Data Preparation for R Shiny App - Fishing for Biasness!

This document walks through our data preparation steps, turning raw JSON knowledge graphs into ready-to-use R objects for our R Shiny App.

1 1. Load Required Packages

All essential R packages are loaded at the outset, covering JSON parsing, spatial/geographic data handling, network and interactive visualization, and statistical analysis. This ensures a flexible and reproducible environment for data wrangling, enrichment, and visualisation.

library(shiny)
library(bslib)
library(DT)
library(plotly)
library(visNetwork)
library(dplyr)
library(tidyr)
library(igraph)
library(shinycssloaders)
library(jsonlite)
library(stringr)
library(leaflet)
library(sf)
library(ggplot2)
library(purrr)
library(janitor)
library(WRS2)
library(BayesFactor)
library(ggstatsplot)
library(gridExtra)

2 2. Define Topic Classifications & Key Entities

Activities are systematically classified as “Fishing” or “Tourism” using topic labels within the dataset, and the six COOTEFOO board members are enumerated.
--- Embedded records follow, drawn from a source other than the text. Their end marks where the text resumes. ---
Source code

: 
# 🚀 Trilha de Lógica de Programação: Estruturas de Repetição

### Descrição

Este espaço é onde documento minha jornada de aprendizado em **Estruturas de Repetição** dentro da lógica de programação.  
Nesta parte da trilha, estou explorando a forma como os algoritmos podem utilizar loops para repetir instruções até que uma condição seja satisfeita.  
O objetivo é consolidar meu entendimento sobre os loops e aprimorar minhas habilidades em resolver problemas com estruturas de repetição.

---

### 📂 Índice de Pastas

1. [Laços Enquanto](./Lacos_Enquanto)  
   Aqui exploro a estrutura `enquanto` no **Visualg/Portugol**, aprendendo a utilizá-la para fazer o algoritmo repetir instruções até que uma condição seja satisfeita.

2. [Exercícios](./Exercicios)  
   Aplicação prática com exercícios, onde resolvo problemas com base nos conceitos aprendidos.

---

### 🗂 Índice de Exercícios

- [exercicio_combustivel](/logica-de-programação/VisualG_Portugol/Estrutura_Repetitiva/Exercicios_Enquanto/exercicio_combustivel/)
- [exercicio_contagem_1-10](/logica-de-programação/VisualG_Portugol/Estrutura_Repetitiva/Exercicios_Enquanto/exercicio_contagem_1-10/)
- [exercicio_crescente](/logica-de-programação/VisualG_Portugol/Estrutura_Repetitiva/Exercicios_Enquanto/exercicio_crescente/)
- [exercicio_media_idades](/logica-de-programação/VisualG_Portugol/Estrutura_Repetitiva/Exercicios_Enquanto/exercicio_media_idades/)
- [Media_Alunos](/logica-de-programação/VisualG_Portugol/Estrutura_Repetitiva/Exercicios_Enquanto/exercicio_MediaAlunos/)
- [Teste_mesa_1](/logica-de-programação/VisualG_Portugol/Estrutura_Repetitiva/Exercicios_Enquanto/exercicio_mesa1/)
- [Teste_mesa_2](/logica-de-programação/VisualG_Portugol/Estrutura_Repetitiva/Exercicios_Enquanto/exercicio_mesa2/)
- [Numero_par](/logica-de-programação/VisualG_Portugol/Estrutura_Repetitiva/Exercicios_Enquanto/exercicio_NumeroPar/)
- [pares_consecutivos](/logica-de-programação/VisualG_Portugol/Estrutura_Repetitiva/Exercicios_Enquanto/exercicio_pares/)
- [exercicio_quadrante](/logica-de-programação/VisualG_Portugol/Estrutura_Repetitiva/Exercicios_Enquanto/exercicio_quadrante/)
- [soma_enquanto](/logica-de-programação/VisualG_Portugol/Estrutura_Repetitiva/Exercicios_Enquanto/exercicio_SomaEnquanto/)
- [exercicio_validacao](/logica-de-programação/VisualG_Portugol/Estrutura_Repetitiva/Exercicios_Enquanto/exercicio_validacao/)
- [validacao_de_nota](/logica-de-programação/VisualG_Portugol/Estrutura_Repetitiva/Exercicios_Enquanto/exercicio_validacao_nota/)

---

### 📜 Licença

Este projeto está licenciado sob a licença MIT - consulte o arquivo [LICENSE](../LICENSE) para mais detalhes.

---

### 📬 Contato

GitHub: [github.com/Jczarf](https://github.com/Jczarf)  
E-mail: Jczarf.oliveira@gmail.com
This step standardizes disparate data sources and enables meaningful cross-dataset and cross-member comparisons.

fishing_labels <- c(
  "deep_fishing_dock", "new_crane_lomark", "fish_vacuum",
  "low_volume_crane",   "affordable_housing",    "name_inspection_office"
)

tourism_labels <- c(
  "expanding_tourist_wharf", "statue_john_smoth", "renaming_park_himark",
  "name_harbor_area",       "marine_life_deck",  "seafood_festival",
  "heritage_walking_tour",   "waterfront_market", "concert"
)

cootef_members <- c(
  "Seal", "Simone Kat", "Carol Limpet",
  "Teddy Goldstein", "Ed Helpsford", "Tante Titan"
)

3 3. Node Metadata Extraction

Each dataset’s node list is parsed and harmonized into a unified tibble, coalescing multiple label fields into a single, human-readable identifier. This registry is foundational for all subsequent network and spatial analyses, ensuring consistent entity tracking across views.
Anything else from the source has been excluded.